It just got harder to shop on Amazon.com (NASDAQ:AMZN) without Prime.
Over the weekend with no announcement, Amazon raised its free shipping minimum on orders from $35 to $50.
The move seemed like a naked push to cut shipping costs and encourage shoppers to sign up for Amazon's Prime loyalty program, a service that costs $99 a year and provides a number of benefits including video streaming, cloud storage, and access to the Kindle Lending Library in addition to free two-day shipping on qualifying items.
Amazon has never provided exact figures on the number of Prime members it has, but the research firm Consumer Intelligence Research Partners has estimated the total to be 54 million in the U.S., or close to half of total households. CIRP has also said that shoppers double their spending on Amazon after joining Prime.
Why Amazon did it
It's unclear whether the move will drive increased membership to Prime as a number of commenters dismissed the company for making the move, saying it wouldn't convince them to join Prime or would cause them to search elsewhere.

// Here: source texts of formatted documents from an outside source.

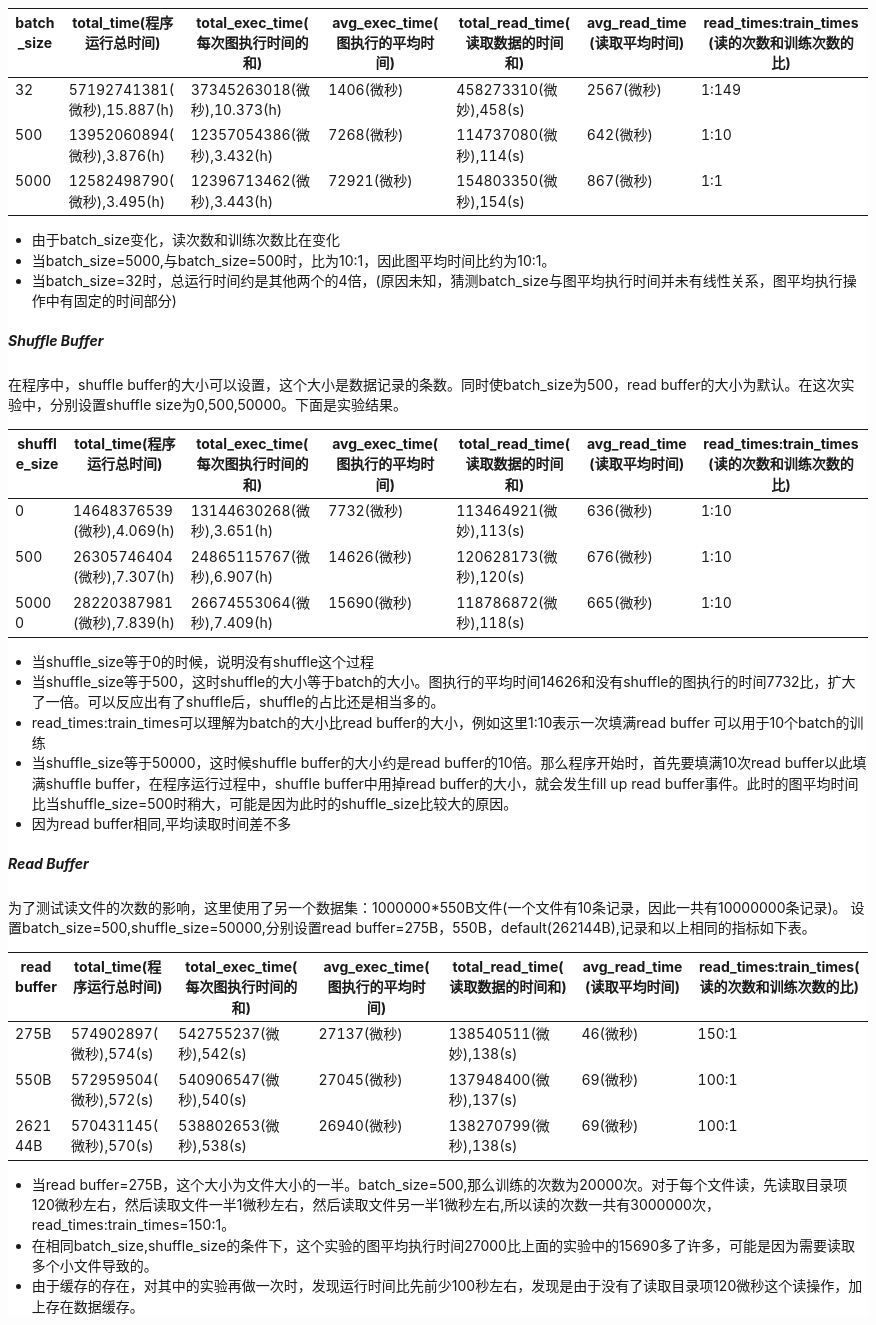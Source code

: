 | batch_size | total_time(程序运行总时间) | total_exec_time(每次图执行时间的和) | avg_exec_time(图执行的平均时间) | total_read_time(读取数据的时间和) | avg_read_time(读取平均时间) | read_times:train_times(读的次数和训练次数的比) |
|-------|--------|--------|--------|--------|--------|--------|
|32|57192741381(微秒),15.887(h)|37345263018(微秒),10.373(h)|1406(微秒)|458273310(微妙),458(s)|2567(微秒)|1:149|
|500|13952060894(微秒),3.876(h)|12357054386(微秒),3.432(h)|7268(微秒)|114737080(微秒),114(s)|642(微秒)|1:10|
|5000|12582498790(微秒),3.495(h)|12396713462(微秒),3.443(h)|72921(微秒)|154803350(微秒),154(s)|867(微秒)|1:1|

- 由于batch_size变化，读次数和训练次数比在变化
- 当batch_size=5000,与batch_size=500时，比为10:1，因此图平均时间比约为10:1。
- 当batch_size=32时，总运行时间约是其他两个的4倍，(原因未知，猜测batch_size与图平均执行时间并未有线性关系，图平均执行操作中有固定的时间部分)

##### Shuffle Buffer
在程序中，shuffle buffer的大小可以设置，这个大小是数据记录的条数。同时使batch_size为500，read buffer的大小为默认。在这次实验中，分别设置shuffle size为0,500,50000。下面是实验结果。

| shuffle_size | total_time(程序运行总时间) | total_exec_time(每次图执行时间的和) | avg_exec_time(图执行的平均时间) | total_read_time(读取数据的时间和) | avg_read_time(读取平均时间) | read_times:train_times(读的次数和训练次数的比) |
|-------|--------|--------|--------|--------|--------|--------|
|0|14648376539(微秒),4.069(h)|13144630268(微秒),3.651(h)|7732(微秒)|113464921(微妙),113(s)|636(微秒)|1:10|
|500|26305746404(微秒),7.307(h)|24865115767(微秒),6.907(h)|14626(微秒)|120628173(微秒),120(s)|676(微秒)|1:10|
|50000|28220387981(微秒),7.839(h)|26674553064(微秒),7.409(h)|15690(微秒)|118786872(微秒),118(s)|665(微秒)|1:10|


- 当shuffle_size等于0的时候，说明没有shuffle这个过程
- 当shuffle_size等于500，这时shuffle的大小等于batch的大小。图执行的平均时间14626和没有shuffle的图执行的时间7732比，扩大了一倍。可以反应出有了shuffle后，shuffle的占比还是相当多的。
- read_times:train_times可以理解为batch的大小比read buffer的大小，例如这里1:10表示一次填满read buffer 可以用于10个batch的训练
- 当shuffle_size等于50000，这时候shuffle buffer的大小约是read buffer的10倍。那么程序开始时，首先要填满10次read buffer以此填满shuffle buffer，在程序运行过程中，shuffle buffer中用掉read buffer的大小，就会发生fill up read buffer事件。此时的图平均时间比当shuffle_size=500时稍大，可能是因为此时的shuffle_size比较大的原因。
- 因为read buffer相同,平均读取时间差不多

##### Read Buffer
为了测试读文件的次数的影响，这里使用了另一个数据集：1000000*550B文件(一个文件有10条记录，因此一共有10000000条记录)。
设置batch_size=500,shuffle_size=50000,分别设置read buffer=275B，550B，default(262144B),记录和以上相同的指标如下表。


| read buffer | total_time(程序运行总时间) | total_exec_time(每次图执行时间的和) | avg_exec_time(图执行的平均时间) | total_read_time(读取数据的时间和) | avg_read_time(读取平均时间) | read_times:train_times(读的次数和训练次数的比) |
|-------|--------|--------|--------|--------|--------|--------|
|275B|574902897(微秒),574(s)|542755237(微秒),542(s)|27137(微秒)|138540511(微妙),138(s)|46(微秒)|150:1|
|550B|572959504(微秒),572(s)|540906547(微秒),540(s)|27045(微秒)|137948400(微秒),137(s)|69(微秒)|100:1|
|262144B|570431145(微秒),570(s)|538802653(微秒),538(s)|26940(微秒)|138270799(微秒),138(s)|69(微秒)|100:1|

- 当read buffer=275B，这个大小为文件大小的一半。batch_size=500,那么训练的次数为20000次。对于每个文件读，先读取目录项120微秒左右，然后读取文件一半1微秒左右，然后读取文件另一半1微秒左右,所以读的次数一共有3000000次，read_times:train_times=150:1。
- 在相同batch_size,shuffle_size的条件下，这个实验的图平均执行时间27000比上面的实验中的15690多了许多，可能是因为需要读取多个小文件导致的。
- 由于缓存的存在，对其中的实验再做一次时，发现运行时间比先前少100秒左右，发现是由于没有了读取目录项120微秒这个读操作，加上存在数据缓存。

But before Amazon made the decision, there were signs that its shipping was getting slower for non-Prime members. The research firm StellaService said that Amazon had fallen out of the top 10 for fulfillment for the first time last year due to longer shipping times for non-Prime members amid complaints about slower service. As more shoppers convert to Prime, Amazon has a lesser need to cater to the holdouts. Beyond Prime, however, the company must also control its shipping costs. Amazon's net shipping costs grew by 19% last year to more than $5 billion, making shipping a significant weight on profits.
If lifting the free shipping minimum to $50 doesn't sway people to join Prime, it will at least help the company save on shipping costs. It is also experimenting with its own delivery service in order to take more control over shipping and presumably save on costs.
Raising the shipping minimum could also create an opportunity for its rivals, however.
The shipping wars
Free shipping has become a major selling point in e-commerce. It's why Amazon Prime is popular, after all, and Amazon's rivals have taken notice.
Target Corporation (NYSE:TGT) made a bold statement last year by lowering its free shipping minimum from $50 to $25, making it the lowest of any major retailer. The move was prompted by the popularity of free shipping over the holidays, and helped lift Target's online sales by 34% in the fourth quarter. Wal-Mart (NYSE:WMT), on the other hand, has resisted calls to lower its free shipping threshold, keeping it at $50. Instead, Wal-Mart is introducing ShippingPass, a competitor to Prime that gives customer free three-day shipping for $50 a year. Over the holidays, it also focused on getting shoppers into its stores rather than promoting digital sales.
Wal-Mart and Target are far from Amazon's only competition, however. One notable challenge the e-commerce giant faces is from start-up Jet.com. Jet.com Founder Marc Lore already tested Amazon with Diapers.com parent Quidsi several years ago, a company that Amazon dealt with by eventually buying it out for $550 million. With Jet.com, he aims to build a business that can offer the lowest price online and still turn a profit, and Jet's been shown to beat Amazon on a number of household items. Jet offers free shipping on orders over $35, and free two-day shipping on everyday essentials above that minimum.
Based on Amazon's recent quarterly results, though, its rivals have not dented its rapid sales growth. As the company continues to invest in Prime with more original programming on Prime Instant Video and perks like same-day delivery with Prime Now, it is more closely resembling Costco Wholesale (NASDAQ:COST), the membership-based warehouse retailer that's been one of the best-performing stocks in the sector over the last decade. Costco has bucked the weakness in brick-and-mortar retail by retaining close to 90% of its members. Most of its profits also come from membership fees as it sells its goods at near cost.
It shouldn't be surprising, then, that Amazon would seek to replicate such a model. According to estimates, Prime's retention rate is in the 90% range as well, indicating the service is highly popular. It makes sense that Amazon would try to push more shoppers into Prime this way. As it spends to make Prime more appealing with more original programming on Prime Instant Video and services like Prime Now, it needs to grow membership to offset those costs.
In the end, the decision to make free shipping harder may not appeal to the bottom feeders on Amazon's website, but by cutting shipping costs and nudging shoppers over to Prime, it should help boost the company's bottom line. And that's what counts for investors.